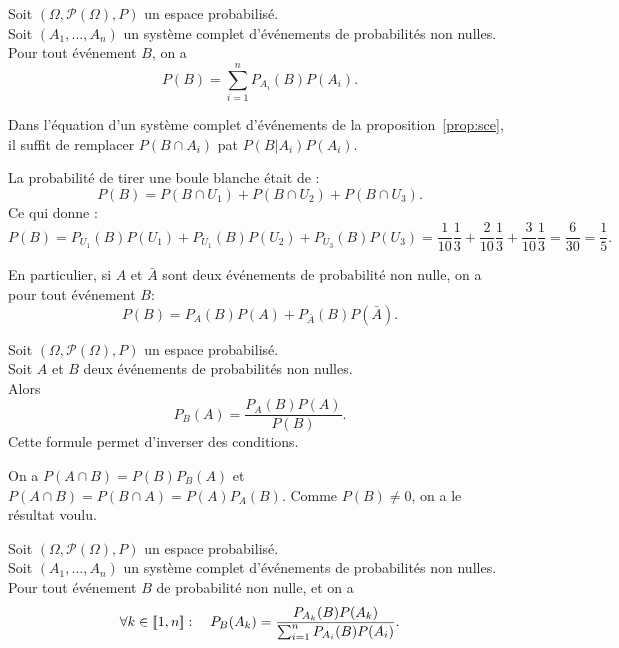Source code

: \documentclass{book}
\begin{document}
\begin{Proposition}
Soit $(\Omega,\mathcal{P}(\Omega),P)$ un espace probabilisé.\\
Soit $(A_1,\ldots,A_n)$ un système complet d'événements de probabilités non nulles.\\
Pour tout événement $B$, on a
\[ P(B) = \sum_{i=1}^n P_{A_i}(B)P(A_i). \]
\end{Proposition}
\begin{Demonstration}
Dans l'équation d'un système complet d'événements  de la proposition~\ref{prop:sce}, il suffit de remplacer $P(B\cap A_i)$ pat $P(B|A_i)P(A_i).$
\end{Demonstration}
\begin{Exemple}[3 urnes]
La probabilité de tirer une boule blanche était de :
$$P(B)= P(B\cap U_1)+P(B\cap U_2)+P(B\cap U_3).$$
Ce qui donne :
$$P(B)= P_{U_1}(B)P(U_1)+P_{U_1}(B)P(U_2)+P_{U_3}(B)P(U_3)=\frac{1}{10} \frac 1 3+ \frac{2}{10} \frac 1 3 +\frac{3}{10} \frac 1 3 =\frac{6}{30} =\frac{1}{5} .$$
\end{Exemple}
\begin{Remarque}
En particulier, si  $A$ et $\bar A$ sont deux événements de probabilité non nulle, on a pour tout événement $B$:
\[ P(B) = P_A(B)P(A) + P_{\bar A}(B)P(\bar A).\]
\end{Remarque}



\begin{Proposition}
Soit $(\Omega,\mathcal{P}(\Omega),P)$ un espace probabilisé.\\
Soit $A$ et $B$ deux événements de probabilités non nulles.\\
Alors
$$ P_B(A) = \frac{ P_A(B)P(A) }{ P(B) }.$$
Cette formule permet d'inverser des conditions. 
\end{Proposition}
\begin{Demonstration}
On a $P(A\cap B)=P(B)P_B(A)$ et $P(A\cap B)=P(B\cap A)=P(A)P_A(B)$. Comme $P(B)\neq 0$, on a le résultat voulu. 
\end{Demonstration}

\begin{Proposition}
Soit $(\Omega,\mathcal{P}(\Omega),P)$ un espace probabilisé.\\
Soit $(A_1,\ldots,A_n)$ un système complet d'événements de probabilités non nulles.\\
Pour tout événement $B$ de probabilité non nulle,
et  on a
\[\forall k\in\mathopen\lbrack\!\lbrack1,n \mathclose\rbrack\!\rbrack :\quad P_B(A_k) = \frac{ P_{A_k}(B)P(A_k) }{ \sum_{i=1}^n P_{A_i}(B)P(A_i) }. \]
\end{Proposition}
\end{document}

▬▬▬▬▬▬

** Instructions for the task **
Your task is to set down the records shown above exactly, minus any pictures.

** Solved exercise **
Source code

: \documentclass{book}
\begin{document}
\begin{Proposition}
Soit $(\Omega,\mathcal{P}(\Omega),P)$ un espace probabilisé.\\
Soit $(A_1,\ldots,A_n)$ un système complet d'événements de probabilités non nulles.\\
Pour tout événement $B$, on a
\[ P(B) = \sum_{i=1}^n P_{A_i}(B)P(A_i). \]
\end{Proposition}
\begin{Demonstration}
Dans l'équation d'un système complet d'événements  de la proposition~\ref{prop:sce}, il suffit de remplacer $P(B\cap A_i)$ pat $P(B|A_i)P(A_i).$
\end{Demonstration}
\begin{Exemple}[3 urnes]
La probabilité de tirer une boule blanche était de :
$$P(B)= P(B\cap U_1)+P(B\cap U_2)+P(B\cap U_3).$$
Ce qui donne :
$$P(B)= P_{U_1}(B)P(U_1)+P_{U_1}(B)P(U_2)+P_{U_3}(B)P(U_3)=\frac{1}{10} \frac 1 3+ \frac{2}{10} \frac 1 3 +\frac{3}{10} \frac 1 3 =\frac{6}{30} =\frac{1}{5} .$$
\end{Exemple}
\begin{Remarque}
En particulier, si  $A$ et $\bar A$ sont deux événements de probabilité non nulle, on a pour tout événement $B$:
\[ P(B) = P_A(B)P(A) + P_{\bar A}(B)P(\bar A).\]
\end{Remarque}



\begin{Proposition}
Soit $(\Omega,\mathcal{P}(\Omega),P)$ un espace probabilisé.\\
Soit $A$ et $B$ deux événements de probabilités non nulles.\\
Alors
$$ P_B(A) = \frac{ P_A(B)P(A) }{ P(B) }.$$
Cette formule permet d'inverser des conditions. 
\end{Proposition}
\begin{Demonstration}
On a $P(A\cap B)=P(B)P_B(A)$ et $P(A\cap B)=P(B\cap A)=P(A)P_A(B)$. Comme $P(B)\neq 0$, on a le résultat voulu. 
\end{Demonstration}

\begin{Proposition}
Soit $(\Omega,\mathcal{P}(\Omega),P)$ un espace probabilisé.\\
Soit $(A_1,\ldots,A_n)$ un système complet d'événements de probabilités non nulles.\\
Pour tout événement $B$ de probabilité non nulle,
et  on a
\[\forall k\in\mathopen\lbrack\!\lbrack1,n \mathclose\rbrack\!\rbrack :\quad P_B(A_k) = \frac{ P_{A_k}(B)P(A_k) }{ \sum_{i=1}^n P_{A_i}(B)P(A_i) }. \]
\end{Proposition}
\end{document}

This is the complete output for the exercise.